The prospects for north-south trade are just as important to the canal as east-west shipping.
As South American raw materials become feeder stocks for growing markets in Asia and the U.S., the Panama Canal Authority is positioning the country as a transshipment hub for raw materials being shipped to Asia as well as for Asian products transshipped to the south. “We are showcasing Panama as the gateway to Latin America and also from Latin America to Asia and the rest of the world,” said Rodolfo Sabonge, the canal authority’s vice president of market research and analysis. “The expanded canal will enable larger ships to not only be able to bring cargo from Asia, but also to Asia.”
The RILA group’s three-day tour was hosted by the canal authority, which showed the retailers the work on the new locks, the plans for new terminals on the Pacific side of the canal, for expanding Panama City’s Tocumen Airport, for expanding the Colon Free Trade Zone and its three container terminals and for building more logistics parks, distribution centers and business centers.
“The business advantages of Panama are growing,” Sabonge said.
In addition to the $5.25 billion the canal authority is spending on the new locks, private terminal companies are spending billions to build new terminals on the Pacific entrance to the canal and to expand existing ports on either end of the canal.
At the Pacific entrance, where Hutchison Port Holdings operates the only existing terminal at Balboa, Panama Ports, there are plans for up to three new terminals.
PSA International of Singapore is building a terminal for containers and roll-on, roll-off cargo at the former Rodman U.S. Navy Base, the PSA Panama International terminal, which is due for completion in May. It has on order two ship-to-shore cranes capable of handling 16 rows across.
Another container terminal is under consideration at Corozal, deeper into the Pacific entrance to the canal. A terminal under discussion is a new or expanded cruise terminal. In addition, HPH is expanding the container yard at its Balboa terminal, which acquired four super-post-Panamax cranes last year, bringing the total to 22, the most of any single terminal in the Western Hemisphere.
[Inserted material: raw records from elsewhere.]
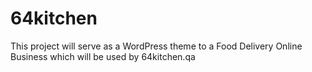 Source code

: # 64kitchen
This project will serve as a WordPress theme to a Food Delivery Online Business which will be used by 64kitchen.qa
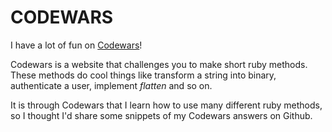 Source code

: CODEWARS
===

I have a lot of fun on [Codewars]! 

Codewars is a website that challenges you to make short ruby methods. These methods do cool things like transform a string into binary, authenticate a user, implement *flatten* and so on.

It is through Codewars that I learn how to use many different ruby methods, so I thought I'd share some snippets of my Codewars answers on Github.

[Codewars]:http://www.codewars.com/ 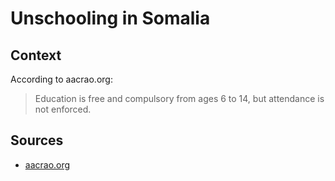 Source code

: # Unschooling in Somalia

## Context

According to aacrao.org:

> Education is free and compulsory from ages 6 to 14, but attendance is not enforced.

## Sources

* [aacrao.org](https://www.aacrao.org/edge/country/somalia)

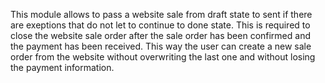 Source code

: This module allows to pass a website sale from draft state to sent if
there are exeptions that do not let to continue to done state. This is
required to close the website sale order after the sale order has been
confirmed and the payment has been received. This way the user can
create a new sale order from the website without overwriting the last
one and without losing the payment information.

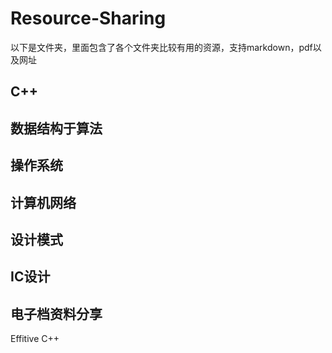 # Resource-Sharing
以下是文件夹，里面包含了各个文件夹比较有用的资源，支持markdown，pdf以及网址
## C++
## 数据结构于算法
## 操作系统
## 计算机网络
## 设计模式
## IC设计
## 电子档资料分享
Effitive C++


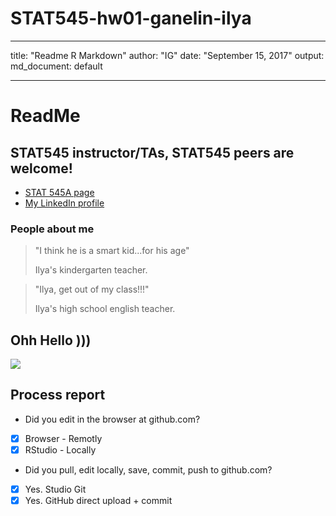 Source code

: # STAT545-hw01-ganelin-ilya
---
title: "Readme R Markdown"
author: "IG"
date: "September 15, 2017"
output:
  md_document: default
  
---


# ReadMe 

## STAT545 instructor/TAs, STAT545 peers are welcome!


- [STAT 545A page](http://stat545.com/)
- [My LinkedIn profile](https://www.linkedin.com/in/ganelin/)

### People about me

> "I think he is a smart kid...for his age"
>
> Ilya's kindergarten teacher.

> "Ilya, get out of my class!!!"
>
> Ilya's high school english teacher.



## Ohh Hello )))
![](https://i.imgur.com/zCUFz5i.gif)



## Process report

- Did you edit in the browser at github.com?

- [x] Browser - Remotly
- [x] RStudio - Locally

- Did you pull, edit locally, save, commit, push to github.com?

- [x] Yes. Studio Git
- [x] Yes. GitHub direct upload + commit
At Colon next to the Atlantic entrance, all three existing terminals are being expanded. Hutchison is investing $1 billion to double capacity at its other Panama Ports terminal with a new pier this year, to acquire new cranes and add container yard space. Evergreen Marine is investing $200 million as the first step in a three-stage expansion at its Colon Container Terminal at Coco Solo, where it is filling in existing bulk piers to create more berth space for container ships and reclaiming land for another container yard. At Manzanillo International Terminal, operator SSA Marine built a 17-acre distribution center next to the Colon Free Trade Zone, and more than half is already in use for cargo consolidation and logistics.
The canal authority does not directly market the benefits of locating in Panama, but rather does so indirectly. “We are undertaking one of the largest projects in the hemisphere, which is being done on time and under budget,” Sabonge said. “We meet with the largest carriers and the most important traders, who are capable of making decisions.”
One retail logistics executive on the RILA trip last month said the canal authority has set a clear vision for becoming a transshipment hub. “Given that they have free trade zones established on both coasts, they have significant activity moving into and out of Central and South America, and they have the opportunity to develop similar activities for the U.S. trade,” he said.